What the task asks: Which lines of the data hold the word "certain"? Copy all of them.

----- Source material -----

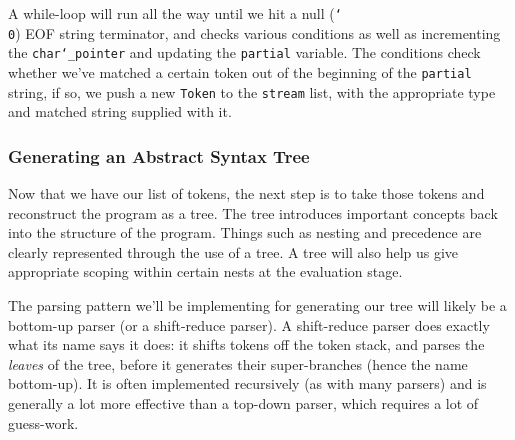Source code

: \documentclass{article}
\newcommand{\code}[1]{\texttt{#1}}
\begin{document}
      A while-loop will run all the way until we hit a null (\code{\char`\\0})
      EOF string terminator, and checks various conditions as well as incrementing
      the \code{char\char`_pointer} and updating the \code{partial} variable.
      The conditions check whether we've matched a certain token out of the beginning
      of the \code{partial} string, if so, we push a new \code{Token} to the
      \code{stream} list, with the appropriate type and matched string supplied
      with it.

    \subsubsection{Generating an Abstract Syntax Tree}\label{ast}
      Now that we have our list of tokens, the next step is to take those tokens
      and reconstruct the program as a tree.  The tree introduces important
      concepts back into the structure of the program.  Things such as nesting
      and precedence are clearly represented through the use of a tree.  A tree
      will also help us give appropriate scoping within certain nests at the
      evaluation stage.

      The parsing pattern we'll be implementing for generating our tree will
      likely be a bottom-up parser (or a shift-reduce parser). A shift-reduce
      parser does exactly what its name says it does:
      it shifts tokens off the token stack, and parses the \emph{leaves} of the
      tree, before it generates their super-branches (hence the name bottom-up).
      It is often implemented recursively (as with many parsers) and is
      generally a lot more effective than a top-down parser, which requires a
      lot of guess-work.
\end{document}
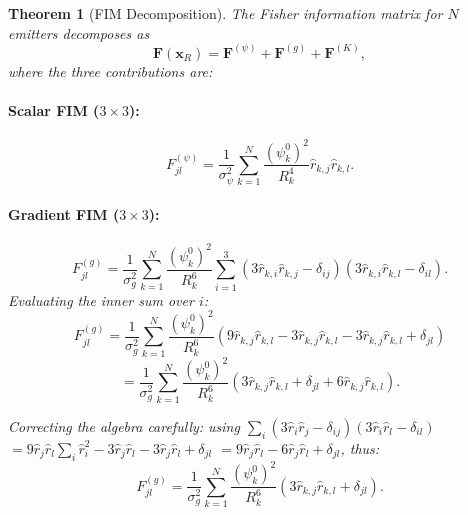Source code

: \documentclass[twocolumn,superscriptaddress,prd,nofootinbib]{revtex4-2}
\newcommand{\FIM}{\mathbf{F}}
\newcommand{\xvec}{\mathbf{x}}
\newtheorem{theorem}{Theorem}
\begin{document}
\begin{theorem}[FIM Decomposition]\label{thm:fim}
The Fisher information matrix for $N$ emitters decomposes as
\begin{equation}
\boxed{
\FIM(\xvec_R) = \FIM^{(\psi)} + \FIM^{(g)} + \FIM^{(K)},
}
\label{eq:fim-decomp}
\end{equation}
where the three contributions are:

\paragraph{Scalar FIM ($3\times 3$):}
\begin{equation}
F_{jl}^{(\psi)} = \frac{1}{\sigma_\psi^2}\sum_{k=1}^N
\frac{(\psi_k^0)^2}{R_k^4}\hat{r}_{k,j}\hat{r}_{k,l}.
\label{eq:Fpsi}
\end{equation}

\paragraph{Gradient FIM ($3\times 3$):}
\begin{equation}
F_{jl}^{(g)} = \frac{1}{\sigma_g^2}\sum_{k=1}^N
\frac{(\psi_k^0)^2}{R_k^6}\sum_{i=1}^3
(3\hat{r}_{k,i}\hat{r}_{k,j} - \delta_{ij})
(3\hat{r}_{k,i}\hat{r}_{k,l} - \delta_{il}).
\label{eq:Fgrad}
\end{equation}
Evaluating the inner sum over $i$:
\begin{equation}
F_{jl}^{(g)} = \frac{1}{\sigma_g^2}\sum_{k=1}^N
\frac{(\psi_k^0)^2}{R_k^6}
(9\hat{r}_{k,j}\hat{r}_{k,l} - 3\hat{r}_{k,j}\hat{r}_{k,l}
- 3\hat{r}_{k,j}\hat{r}_{k,l} + \delta_{jl})
\end{equation}
\begin{equation}
= \frac{1}{\sigma_g^2}\sum_{k=1}^N
\frac{(\psi_k^0)^2}{R_k^6}
(3\hat{r}_{k,j}\hat{r}_{k,l} + \delta_{jl}
+ 6\hat{r}_{k,j}\hat{r}_{k,l}).
\end{equation}

Correcting the algebra carefully: using
$\sum_i (3\hat{r}_i\hat{r}_j - \delta_{ij})(3\hat{r}_i\hat{r}_l - \delta_{il})$
$= 9\hat{r}_j\hat{r}_l\sum_i \hat{r}_i^2
- 3\hat{r}_j\hat{r}_l - 3\hat{r}_j\hat{r}_l + \delta_{jl}$
$= 9\hat{r}_j\hat{r}_l - 6\hat{r}_j\hat{r}_l + \delta_{jl}$, thus:
\begin{equation}
\boxed{
F_{jl}^{(g)} = \frac{1}{\sigma_g^2}\sum_{k=1}^N
\frac{(\psi_k^0)^2}{R_k^6}
(3\hat{r}_{k,j}\hat{r}_{k,l} + \delta_{jl}).
}
\label{eq:Fgrad-final}
\end{equation}


\end{theorem}
\end{document}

-----

Response below:
      The conditions check whether we've matched a certain token out of the beginning
      will also help us give appropriate scoping within certain nests at the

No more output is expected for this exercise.